* Problem requirements: From the entries that follow, report every line in which "file" occurs.

(Supplied material Opens)

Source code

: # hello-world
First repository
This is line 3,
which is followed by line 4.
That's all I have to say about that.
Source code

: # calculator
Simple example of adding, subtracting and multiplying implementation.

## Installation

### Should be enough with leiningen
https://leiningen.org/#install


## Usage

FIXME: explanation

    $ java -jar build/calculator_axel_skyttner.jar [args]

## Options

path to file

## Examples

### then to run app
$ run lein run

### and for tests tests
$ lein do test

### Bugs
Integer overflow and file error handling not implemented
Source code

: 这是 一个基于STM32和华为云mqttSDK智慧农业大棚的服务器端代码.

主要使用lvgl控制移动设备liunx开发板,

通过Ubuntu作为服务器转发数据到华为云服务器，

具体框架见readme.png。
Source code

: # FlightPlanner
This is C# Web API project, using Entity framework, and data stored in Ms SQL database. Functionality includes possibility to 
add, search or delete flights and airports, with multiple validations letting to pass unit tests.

(Supplied material Closes)
(Supplied material Opens)

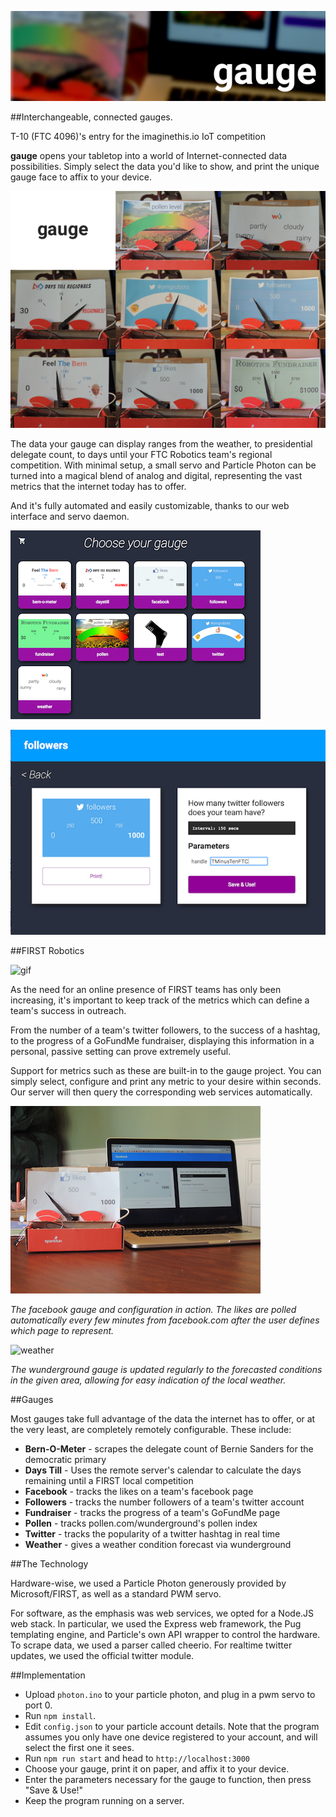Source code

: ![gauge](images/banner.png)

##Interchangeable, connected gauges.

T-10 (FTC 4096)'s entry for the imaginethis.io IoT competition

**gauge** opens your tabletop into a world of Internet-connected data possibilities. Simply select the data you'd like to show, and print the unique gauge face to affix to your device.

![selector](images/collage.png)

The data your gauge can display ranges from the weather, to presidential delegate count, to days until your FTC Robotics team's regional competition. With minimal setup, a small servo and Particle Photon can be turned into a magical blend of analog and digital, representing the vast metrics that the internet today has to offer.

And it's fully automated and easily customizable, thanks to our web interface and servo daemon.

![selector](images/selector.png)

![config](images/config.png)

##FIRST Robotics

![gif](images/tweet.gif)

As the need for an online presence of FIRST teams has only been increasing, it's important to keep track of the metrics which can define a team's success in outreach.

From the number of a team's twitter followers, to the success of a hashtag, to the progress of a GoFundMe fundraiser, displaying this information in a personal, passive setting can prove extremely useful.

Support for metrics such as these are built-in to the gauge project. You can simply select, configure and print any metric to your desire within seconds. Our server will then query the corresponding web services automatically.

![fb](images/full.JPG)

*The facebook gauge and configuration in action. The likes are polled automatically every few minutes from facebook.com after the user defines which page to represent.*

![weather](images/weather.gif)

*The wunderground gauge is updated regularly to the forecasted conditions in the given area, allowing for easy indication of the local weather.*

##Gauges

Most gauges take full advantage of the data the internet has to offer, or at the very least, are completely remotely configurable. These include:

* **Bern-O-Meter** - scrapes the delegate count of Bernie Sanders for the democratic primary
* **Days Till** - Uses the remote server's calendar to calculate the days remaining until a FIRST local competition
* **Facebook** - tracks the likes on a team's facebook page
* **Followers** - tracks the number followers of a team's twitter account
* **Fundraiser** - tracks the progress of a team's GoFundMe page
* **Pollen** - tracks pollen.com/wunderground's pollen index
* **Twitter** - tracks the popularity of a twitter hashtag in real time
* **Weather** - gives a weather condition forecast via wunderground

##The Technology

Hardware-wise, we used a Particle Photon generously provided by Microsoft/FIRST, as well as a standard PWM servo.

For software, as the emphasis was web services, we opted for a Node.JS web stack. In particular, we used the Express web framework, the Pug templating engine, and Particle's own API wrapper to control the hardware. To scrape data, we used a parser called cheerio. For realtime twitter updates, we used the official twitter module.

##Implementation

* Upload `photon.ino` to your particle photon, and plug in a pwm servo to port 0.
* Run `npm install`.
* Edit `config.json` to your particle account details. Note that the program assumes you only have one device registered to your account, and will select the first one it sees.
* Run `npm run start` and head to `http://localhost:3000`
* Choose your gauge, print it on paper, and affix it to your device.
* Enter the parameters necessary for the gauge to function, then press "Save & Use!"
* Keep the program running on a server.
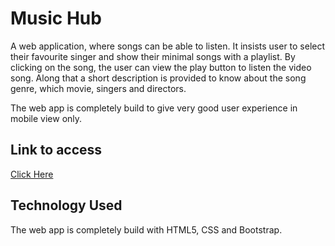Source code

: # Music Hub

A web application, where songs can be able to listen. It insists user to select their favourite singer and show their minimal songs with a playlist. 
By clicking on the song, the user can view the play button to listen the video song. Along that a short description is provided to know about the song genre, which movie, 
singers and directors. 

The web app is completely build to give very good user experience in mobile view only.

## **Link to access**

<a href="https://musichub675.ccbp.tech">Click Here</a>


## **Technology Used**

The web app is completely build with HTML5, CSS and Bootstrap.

(Supplied material Closes)

* The answer:
path to file
Integer overflow and file error handling not implemented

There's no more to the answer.